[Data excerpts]
▼▼▼
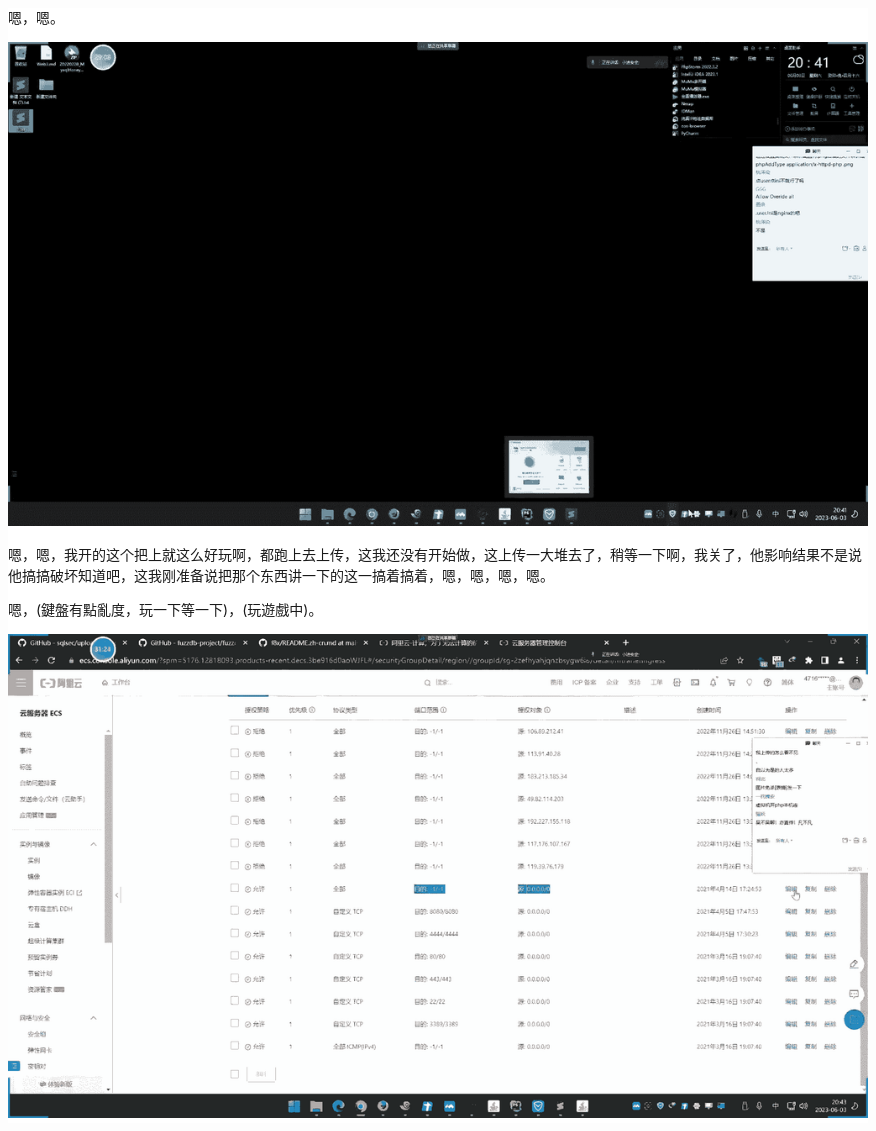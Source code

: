 嗯，嗯。

![](img/f56eec4b2eecd255b828fea6faa23268_123.png)

嗯，嗯，我开的这个把上就这么好玩啊，都跑上去上传，这我还没有开始做，这上传一大堆去了，稍等一下啊，我关了，他影响结果不是说他搞搞破坏知道吧，这我刚准备说把那个东西讲一下的这一搞着搞着，嗯，嗯，嗯，嗯。

嗯，(鍵盤有點亂度，玩一下等一下)，(玩遊戲中)。

![](img/f56eec4b2eecd255b828fea6faa23268_125.png)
▲▲▲
For this exercise, copy the lines from the one that contains "嗯，(鍵盤有點亂度，玩一下等一下)，(玩遊戲中)。" through the last line of the records, exactly and only those.

- **OUTPUT FOR THIS TASK**
嗯，(鍵盤有點亂度，玩一下等一下)，(玩遊戲中)。

![](img/f56eec4b2eecd255b828fea6faa23268_125.png)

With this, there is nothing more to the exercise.